Task to complete >> In the records that follow, find the line containing "Source code" and the line containing "## Assignments", then transcribe both and every line between them exactly, omitting pictures.

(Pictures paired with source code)

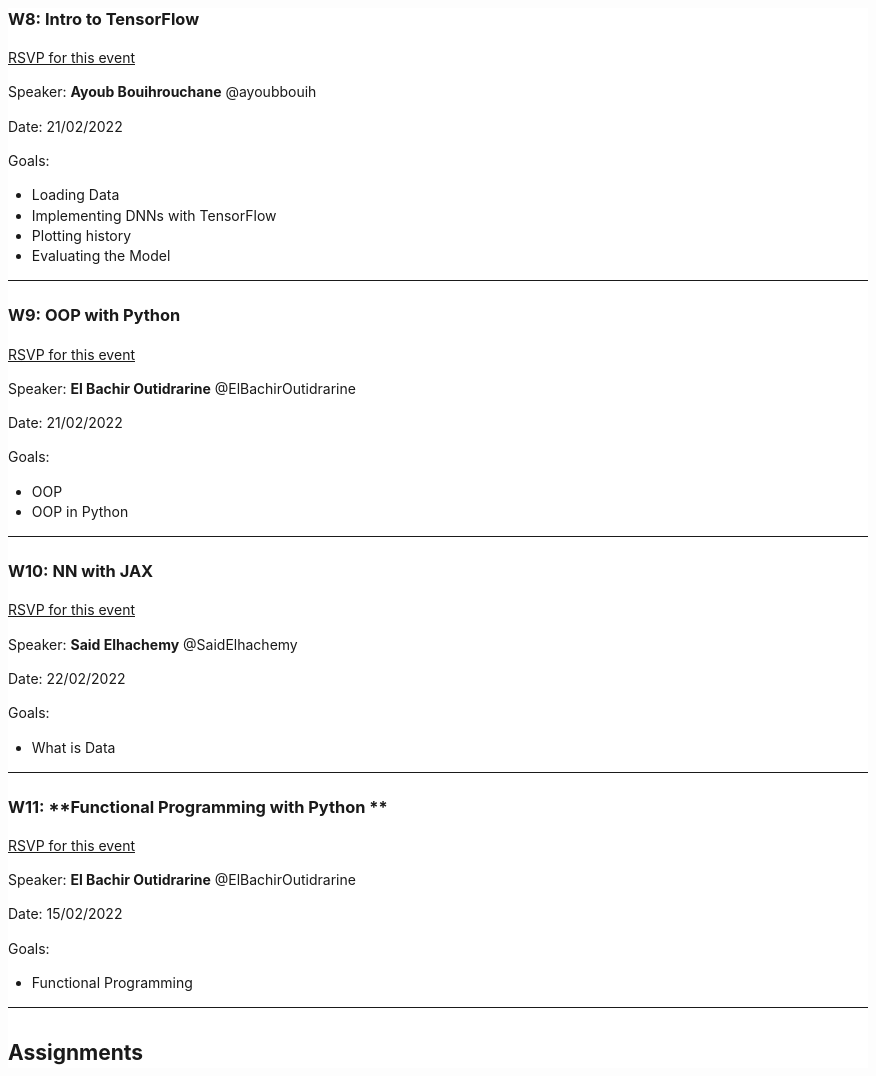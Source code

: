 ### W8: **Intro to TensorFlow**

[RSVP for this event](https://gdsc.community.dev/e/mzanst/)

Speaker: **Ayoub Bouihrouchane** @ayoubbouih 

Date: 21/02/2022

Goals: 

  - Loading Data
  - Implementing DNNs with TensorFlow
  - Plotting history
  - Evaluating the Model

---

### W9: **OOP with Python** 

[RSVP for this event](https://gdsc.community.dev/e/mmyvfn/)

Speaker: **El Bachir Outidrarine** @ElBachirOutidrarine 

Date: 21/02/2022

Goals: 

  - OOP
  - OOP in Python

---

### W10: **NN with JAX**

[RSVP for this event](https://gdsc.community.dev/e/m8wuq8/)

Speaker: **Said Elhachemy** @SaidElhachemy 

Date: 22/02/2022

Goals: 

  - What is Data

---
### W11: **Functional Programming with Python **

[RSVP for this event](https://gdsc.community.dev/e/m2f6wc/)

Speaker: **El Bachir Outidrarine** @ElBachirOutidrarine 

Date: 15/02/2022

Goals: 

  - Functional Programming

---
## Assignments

==

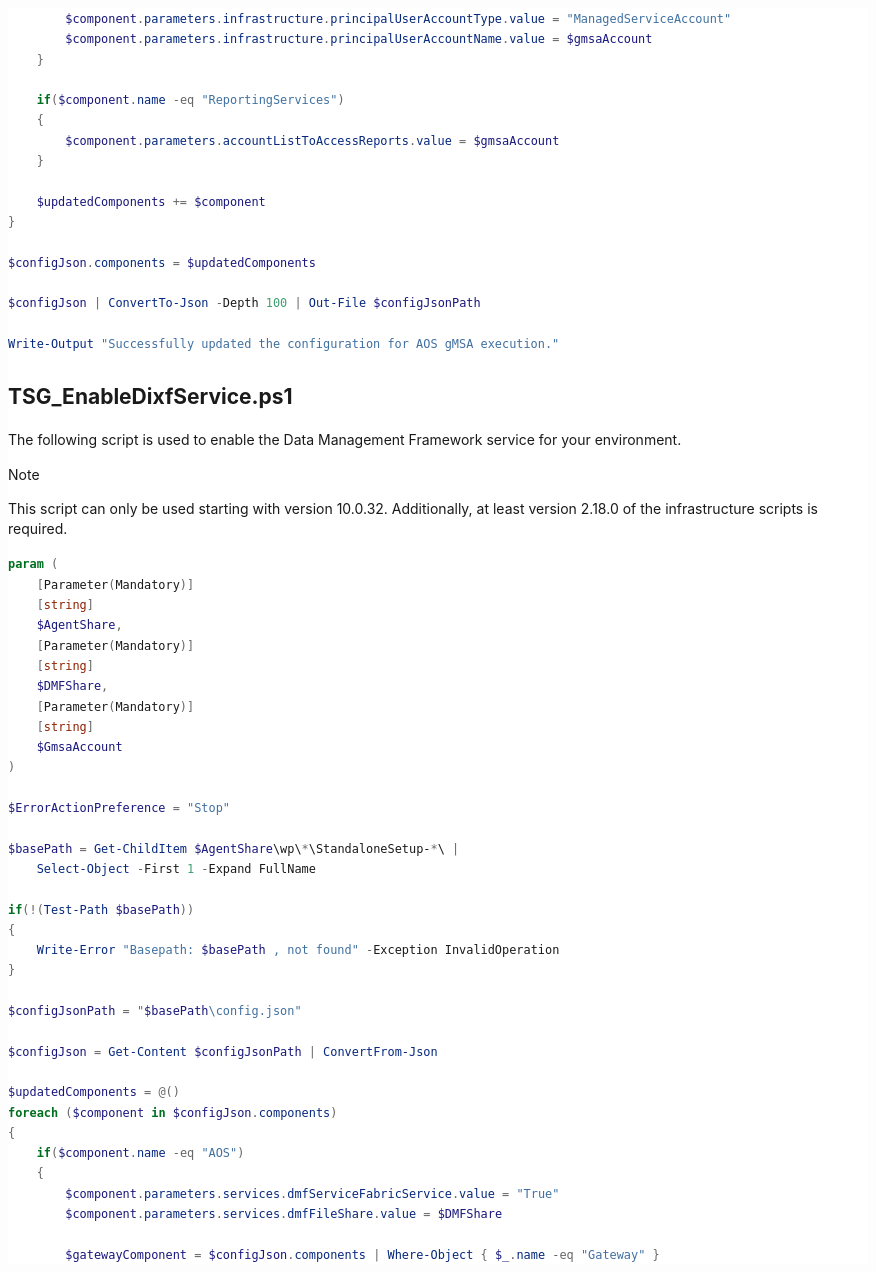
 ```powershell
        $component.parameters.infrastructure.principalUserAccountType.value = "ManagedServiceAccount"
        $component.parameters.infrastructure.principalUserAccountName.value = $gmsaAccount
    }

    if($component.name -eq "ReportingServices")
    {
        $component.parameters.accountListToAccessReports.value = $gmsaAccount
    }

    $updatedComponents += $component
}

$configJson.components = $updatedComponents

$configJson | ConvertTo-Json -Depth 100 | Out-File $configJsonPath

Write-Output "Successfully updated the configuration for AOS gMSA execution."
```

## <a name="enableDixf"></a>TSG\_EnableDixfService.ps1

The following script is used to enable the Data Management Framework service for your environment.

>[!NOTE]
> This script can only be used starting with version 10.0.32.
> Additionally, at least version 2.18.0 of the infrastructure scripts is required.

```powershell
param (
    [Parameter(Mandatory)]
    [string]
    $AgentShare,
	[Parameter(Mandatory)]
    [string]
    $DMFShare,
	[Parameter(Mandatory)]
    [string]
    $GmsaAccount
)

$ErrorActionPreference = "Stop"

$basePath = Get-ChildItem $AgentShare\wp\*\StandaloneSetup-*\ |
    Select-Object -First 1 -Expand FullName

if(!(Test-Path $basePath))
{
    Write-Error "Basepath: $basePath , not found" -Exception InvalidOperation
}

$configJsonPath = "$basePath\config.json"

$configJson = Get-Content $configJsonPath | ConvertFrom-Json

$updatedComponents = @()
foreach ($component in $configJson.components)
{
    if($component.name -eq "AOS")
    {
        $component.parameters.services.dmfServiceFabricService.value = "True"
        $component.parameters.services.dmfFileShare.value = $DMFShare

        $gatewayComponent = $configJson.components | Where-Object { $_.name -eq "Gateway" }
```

Response to this task >>
Source code

: ### W8: **Intro to TensorFlow**

[RSVP for this event](https://gdsc.community.dev/e/mzanst/)

Speaker: **Ayoub Bouihrouchane** @ayoubbouih 

Date: 21/02/2022

Goals: 

  - Loading Data
  - Implementing DNNs with TensorFlow
  - Plotting history
  - Evaluating the Model

---

### W9: **OOP with Python** 

[RSVP for this event](https://gdsc.community.dev/e/mmyvfn/)

Speaker: **El Bachir Outidrarine** @ElBachirOutidrarine 

Date: 21/02/2022

Goals: 

  - OOP
  - OOP in Python

---

### W10: **NN with JAX**

[RSVP for this event](https://gdsc.community.dev/e/m8wuq8/)

Speaker: **Said Elhachemy** @SaidElhachemy 

Date: 22/02/2022

Goals: 

  - What is Data

---
### W11: **Functional Programming with Python **

[RSVP for this event](https://gdsc.community.dev/e/m2f6wc/)

Speaker: **El Bachir Outidrarine** @ElBachirOutidrarine 

Date: 15/02/2022

Goals: 

  - Functional Programming

---
## Assignments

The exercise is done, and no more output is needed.